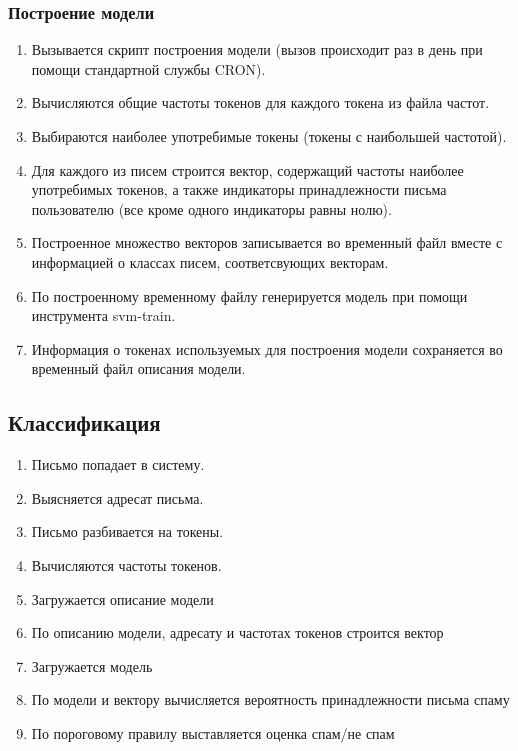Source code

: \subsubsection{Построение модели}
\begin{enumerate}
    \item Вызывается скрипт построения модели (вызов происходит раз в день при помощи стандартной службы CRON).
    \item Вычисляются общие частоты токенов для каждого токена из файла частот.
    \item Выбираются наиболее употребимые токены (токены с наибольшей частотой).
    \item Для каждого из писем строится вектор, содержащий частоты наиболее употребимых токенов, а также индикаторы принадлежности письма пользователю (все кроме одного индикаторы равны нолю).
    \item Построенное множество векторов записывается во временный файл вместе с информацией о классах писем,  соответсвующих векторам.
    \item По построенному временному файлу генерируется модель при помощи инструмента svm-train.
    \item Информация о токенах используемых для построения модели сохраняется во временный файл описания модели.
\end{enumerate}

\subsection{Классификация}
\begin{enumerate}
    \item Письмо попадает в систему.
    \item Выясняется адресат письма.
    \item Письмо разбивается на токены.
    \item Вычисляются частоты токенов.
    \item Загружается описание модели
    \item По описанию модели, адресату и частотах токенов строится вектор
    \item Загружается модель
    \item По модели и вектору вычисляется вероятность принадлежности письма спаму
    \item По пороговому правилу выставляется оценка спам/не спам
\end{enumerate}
══════════════════════════════
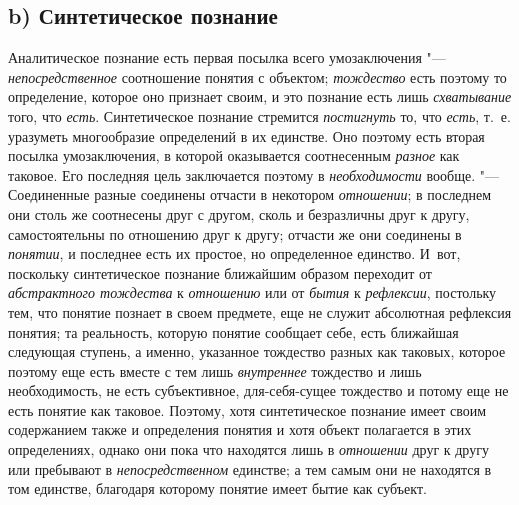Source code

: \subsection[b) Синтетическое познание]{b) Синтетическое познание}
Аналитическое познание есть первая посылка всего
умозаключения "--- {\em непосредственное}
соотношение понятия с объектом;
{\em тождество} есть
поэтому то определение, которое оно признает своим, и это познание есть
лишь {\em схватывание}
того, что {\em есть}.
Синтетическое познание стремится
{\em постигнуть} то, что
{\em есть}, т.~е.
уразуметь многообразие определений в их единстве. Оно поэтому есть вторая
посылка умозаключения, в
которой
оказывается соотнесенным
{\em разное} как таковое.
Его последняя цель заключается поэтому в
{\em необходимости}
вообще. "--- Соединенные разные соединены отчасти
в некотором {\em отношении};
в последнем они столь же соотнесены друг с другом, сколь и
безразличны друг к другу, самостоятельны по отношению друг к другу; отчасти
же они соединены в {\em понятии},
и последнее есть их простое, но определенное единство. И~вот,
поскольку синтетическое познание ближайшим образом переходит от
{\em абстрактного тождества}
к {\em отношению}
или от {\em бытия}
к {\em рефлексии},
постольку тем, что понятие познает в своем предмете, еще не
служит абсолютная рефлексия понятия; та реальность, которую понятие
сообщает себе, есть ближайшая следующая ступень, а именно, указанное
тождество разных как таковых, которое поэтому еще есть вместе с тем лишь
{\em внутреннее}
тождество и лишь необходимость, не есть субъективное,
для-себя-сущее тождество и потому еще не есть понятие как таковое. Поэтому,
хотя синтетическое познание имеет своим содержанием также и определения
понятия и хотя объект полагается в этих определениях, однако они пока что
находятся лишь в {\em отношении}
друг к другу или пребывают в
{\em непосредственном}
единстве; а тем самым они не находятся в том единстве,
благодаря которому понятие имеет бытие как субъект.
══════════════════════════════
» Exercise:
Find the string "принадлежности" in the listing and copy every line in which it occurs.

» Answer box:
    \item Для каждого из писем строится вектор, содержащий частоты наиболее употребимых токенов, а также индикаторы принадлежности письма пользователю (все кроме одного индикаторы равны нолю).
    \item По модели и вектору вычисляется вероятность принадлежности письма спаму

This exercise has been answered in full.